Wednesday, December 10, 2008

Big Three Bailout

I've changed my mind. The governing bodies of this country have made too many mistakes to place all the blame on management and unions of the Big Three.

Of course, management is to blame. They were and are overpaid and reluctant to make changes required. They should have seen the green movement on the horizon and started experimentation more seriously sooner. They gave in to the unions while non-union plants were building factories in right to work states. They should have known they couldn't be able to compete on brand name alone. Also they should have seen that quality on many lines was slipping. They should have known they had too many models.

The union got increasingly greedy. They wanted high pay now and higher benefits now, like health benefits, longer vacations and days off, full or almost full pay for those laid off for possible recall and fat retirement checks. Union bosses should have seen the mistakes management was making and demanded more say in management. But as long as the unions unpublished motto is "We don't care what you build, just build it, we need jobs". That is the union motto. Demanding that management keep everybody employed is part of the problem at GM. Facts are still facts, even if denied.

Seniority rules has never worked in any type of organization. Quick learners with enthusiasm and good attitude make just as good or better workers than those who get complacent and come to work only for a paycheck. When one's job is guaranteed, one becomes more complacent. I know, I've been there. I owned more than one struggling yet successful business.

And the governments blame: I don't know where to start. All kind of mandates on building green cars when there was no clamboring public demand to buy them. There was no way these cars could be sold at a profit. Why would I want to buy a plug-in half gas-half battery, no pick-up speed and more costly than the brand of vehicle I've been buying for years. Fas in the U.S is almost $5 dollars a gallon cheaper then gas in Europe.

Workplace restrictions, tort lawsuits, health costs that the government is responsible for letting get out of sight. Allowing the radical environmentalists to force restrictions on the manufacturers that other countries do not have.

And the mandate to use over-subsidized ethanol. And the restrictions on selling a good selling brand in other countries but not allowing that brand to be sold in the U.S.

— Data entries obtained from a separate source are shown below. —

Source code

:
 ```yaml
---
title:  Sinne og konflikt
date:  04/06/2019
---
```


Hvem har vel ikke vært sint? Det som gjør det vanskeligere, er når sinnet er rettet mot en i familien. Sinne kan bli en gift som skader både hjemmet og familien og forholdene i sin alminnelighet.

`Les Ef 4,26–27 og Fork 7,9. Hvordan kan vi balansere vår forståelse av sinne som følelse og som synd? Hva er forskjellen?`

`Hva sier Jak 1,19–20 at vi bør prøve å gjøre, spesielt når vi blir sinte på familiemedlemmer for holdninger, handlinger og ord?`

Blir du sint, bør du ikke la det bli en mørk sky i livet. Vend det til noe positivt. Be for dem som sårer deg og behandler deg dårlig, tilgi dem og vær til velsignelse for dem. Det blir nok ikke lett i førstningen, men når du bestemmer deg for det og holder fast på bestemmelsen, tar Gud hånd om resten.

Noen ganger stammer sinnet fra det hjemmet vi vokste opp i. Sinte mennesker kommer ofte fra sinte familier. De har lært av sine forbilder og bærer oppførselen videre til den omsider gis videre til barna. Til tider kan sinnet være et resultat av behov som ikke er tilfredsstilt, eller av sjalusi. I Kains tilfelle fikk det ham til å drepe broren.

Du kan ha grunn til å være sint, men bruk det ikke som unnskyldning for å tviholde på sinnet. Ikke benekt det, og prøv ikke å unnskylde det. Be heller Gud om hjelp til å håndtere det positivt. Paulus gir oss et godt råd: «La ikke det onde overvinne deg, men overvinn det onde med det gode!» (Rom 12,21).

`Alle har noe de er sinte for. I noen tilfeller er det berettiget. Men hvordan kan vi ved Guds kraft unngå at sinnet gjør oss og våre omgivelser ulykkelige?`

They are all at fault. And we've gone to far to subsidize anything that has a powerful lobby. Now we are in a real dilemma. Causing more than one of these companies to go bankrupt would throw this country nto a further recession. Mexico where thousands are employed by the Big Three or the subsidiaries and suppliers would throw that country into a worse recession.

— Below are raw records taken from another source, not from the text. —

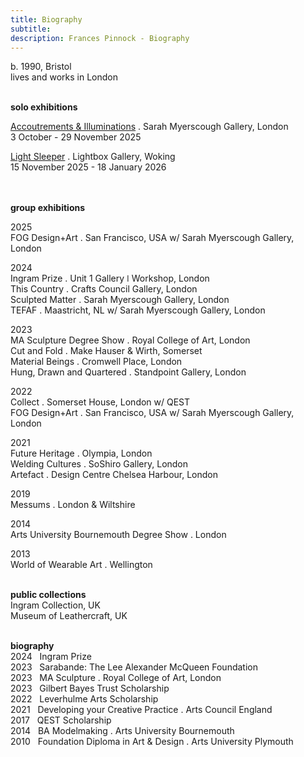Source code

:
 ```yaml
---
title: Biography
subtitle: 
description: Frances Pinnock - Biography
---
```

  
b. 1990, Bristol  
lives and works in London   
<br />  
 
**solo exhibitions**  
  
[Accoutrements & Illuminations](https://www.sarahmyerscough.com/exhibitions/70-frances-pinnock-solo-show-gallery-solo-show-2025/) . Sarah Myerscough Gallery, London  
3 October - 29 November 2025

[Light Sleeper](https://www.thelightbox.org.uk/whats-on/frances-pinnock-light-sleeper) . Lightbox Gallery, Woking  
15 November 2025 - 18 January 2026  
<br /> 
<br />

**group exhibitions**  

2025  
FOG Design+Art . San Francisco, USA w/ Sarah Myerscough Gallery, London  

2024  
Ingram Prize . Unit 1 Gallery ǀ Workshop, London  
This Country . Crafts Council Gallery, London  
Sculpted Matter . Sarah Myerscough Gallery, London  
TEFAF . Maastricht, NL w/ Sarah Myerscough Gallery, London  

2023  
MA Sculpture Degree Show . Royal College of Art, London  
Cut and Fold . Make Hauser & Wirth, Somerset  
Material Beings . Cromwell Place, London  
Hung, Drawn and Quartered . Standpoint Gallery, London  

2022  
Collect . Somerset House, London  w/ QEST  
FOG Design+Art . San Francisco, USA w/ Sarah Myerscough Gallery, London  

2021  
Future Heritage . Olympia, London  
Welding Cultures . SoShiro Gallery, London  
Artefact . Design Centre Chelsea Harbour, London  

2019  
Messums . London & Wiltshire  

2014  
Arts University Bournemouth Degree Show . London  

2013  
World of Wearable Art . Wellington  
<br />  

**public collections**  
Ingram Collection, UK  
Museum of Leathercraft, UK  
<br />  

**biography**  
2024&nbsp;&nbsp;&nbsp;Ingram Prize  
2023&nbsp;&nbsp;&nbsp;Sarabande: The Lee Alexander McQueen Foundation  
2023&nbsp;&nbsp;&nbsp;MA Sculpture . Royal College of Art, London  
2023&nbsp;&nbsp;&nbsp;Gilbert Bayes Trust Scholarship  
2022&nbsp;&nbsp;&nbsp;Leverhulme Arts Scholarship  
2021&nbsp;&nbsp;&nbsp;Developing your Creative Practice . Arts Council England  
2017&nbsp;&nbsp;&nbsp;QEST Scholarship  
2014&nbsp;&nbsp;&nbsp;BA Modelmaking . Arts University Bournemouth  
2010&nbsp;&nbsp;&nbsp;Foundation Diploma in Art & Design . Arts University Plymouth  
<br />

Since i blogged, "let them go bankrupt", many things have changed including the election of a new president, the president-elect connections with Gov. Blago, Bill Clinton's and Al Gore's new roles, a couple of cabinet picks that should concern many of us, and worries about who he has yet to select for cabinet posts, old or new posts.

All this plus what appears to be a continuing recession in most of the world.

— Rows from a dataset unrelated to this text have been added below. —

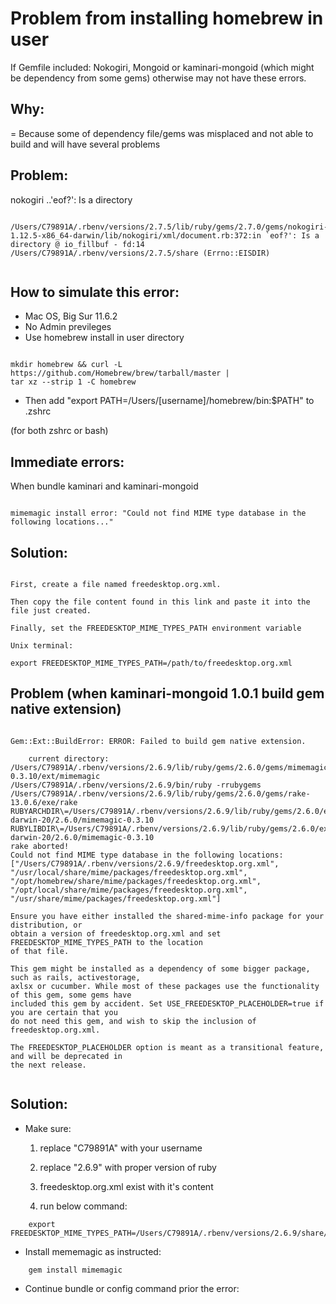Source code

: 
# Problem from installing homebrew in user

If Gemfile included: Nokogiri, Mongoid or kaminari-mongoid (which might be dependency from some gems) otherwise may not have these errors.

## Why:

= Because some of dependency file/gems was misplaced and not able to build and will have several problems

## Problem:

nokogiri ..'eof?': Is a directory

```

/Users/C79891A/.rbenv/versions/2.7.5/lib/ruby/gems/2.7.0/gems/nokogiri-1.12.5-x86_64-darwin/lib/nokogiri/xml/document.rb:372:in `eof?': Is a directory @ io_fillbuf - fd:14 /Users/C79891A/.rbenv/versions/2.7.5/share (Errno::EISDIR)


```

## How to simulate this error:

- Mac OS, Big Sur 11.6.2
- No Admin previleges
- Use homebrew install in user directory

```

mkdir homebrew && curl -L https://github.com/Homebrew/brew/tarball/master |
tar xz --strip 1 -C homebrew

```

- Then add "export PATH=/Users/[username]/homebrew/bin:$PATH" to .zshrc

(for both zshrc or bash)


## Immediate errors: 

When bundle kaminari and kaminari-mongoid

```

mimemagic install error: "Could not find MIME type database in the following locations..."

```

## Solution:

```

First, create a file named freedesktop.org.xml.

Then copy the file content found in this link and paste it into the file just created.

Finally, set the FREEDESKTOP_MIME_TYPES_PATH environment variable

Unix terminal:

export FREEDESKTOP_MIME_TYPES_PATH=/path/to/freedesktop.org.xml

```

## Problem (when kaminari-mongoid 1.0.1 build gem native extension)

```

Gem::Ext::BuildError: ERROR: Failed to build gem native extension.

    current directory: /Users/C79891A/.rbenv/versions/2.6.9/lib/ruby/gems/2.6.0/gems/mimemagic-0.3.10/ext/mimemagic
/Users/C79891A/.rbenv/versions/2.6.9/bin/ruby -rrubygems /Users/C79891A/.rbenv/versions/2.6.9/lib/ruby/gems/2.6.0/gems/rake-13.0.6/exe/rake
RUBYARCHDIR\=/Users/C79891A/.rbenv/versions/2.6.9/lib/ruby/gems/2.6.0/extensions/x86_64-darwin-20/2.6.0/mimemagic-0.3.10
RUBYLIBDIR\=/Users/C79891A/.rbenv/versions/2.6.9/lib/ruby/gems/2.6.0/extensions/x86_64-darwin-20/2.6.0/mimemagic-0.3.10
rake aborted!
Could not find MIME type database in the following locations: ["/Users/C79891A/.rbenv/versions/2.6.9/freedesktop.org.xml",
"/usr/local/share/mime/packages/freedesktop.org.xml", "/opt/homebrew/share/mime/packages/freedesktop.org.xml",
"/opt/local/share/mime/packages/freedesktop.org.xml", "/usr/share/mime/packages/freedesktop.org.xml"]

Ensure you have either installed the shared-mime-info package for your distribution, or
obtain a version of freedesktop.org.xml and set FREEDESKTOP_MIME_TYPES_PATH to the location
of that file.

This gem might be installed as a dependency of some bigger package, such as rails, activestorage,
axlsx or cucumber. While most of these packages use the functionality of this gem, some gems have
included this gem by accident. Set USE_FREEDESKTOP_PLACEHOLDER=true if you are certain that you
do not need this gem, and wish to skip the inclusion of freedesktop.org.xml.

The FREEDESKTOP_PLACEHOLDER option is meant as a transitional feature, and will be deprecated in
the next release.


```

## Solution:

- Make sure:

    1. replace "C79891A" with your username

    2. replace "2.6.9" with proper version of ruby

    3. freedesktop.org.xml exist with it's content

    4. run below command:


```
    export FREEDESKTOP_MIME_TYPES_PATH=/Users/C79891A/.rbenv/versions/2.6.9/share/freedesktop.org.xml

```

- Install mememagic as instructed:

```
    gem install mimemagic

```

- Continue bundle or config command prior the error:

As we say in Peoria County, approve with restrictions; make these restrictions mandatory on all concerned and FOLLOW THROUGH, that means the manufacturers, the government, the union , the stockholders and the public to enforce these restrictions.

Plus the new regime should greatly increase the search for oil in our own country while the green car research accelerates.

At this point in time we can afford no bankruptcy as catastrophic as the demise of more than possibly one of the Big 3 before next summer. Prolonging the debacle? I say only way to go at this point of destruction. Bankruptcy now is not an option. But the "boys" in D.C. may force this situation into the worst of all situations; partisan politics.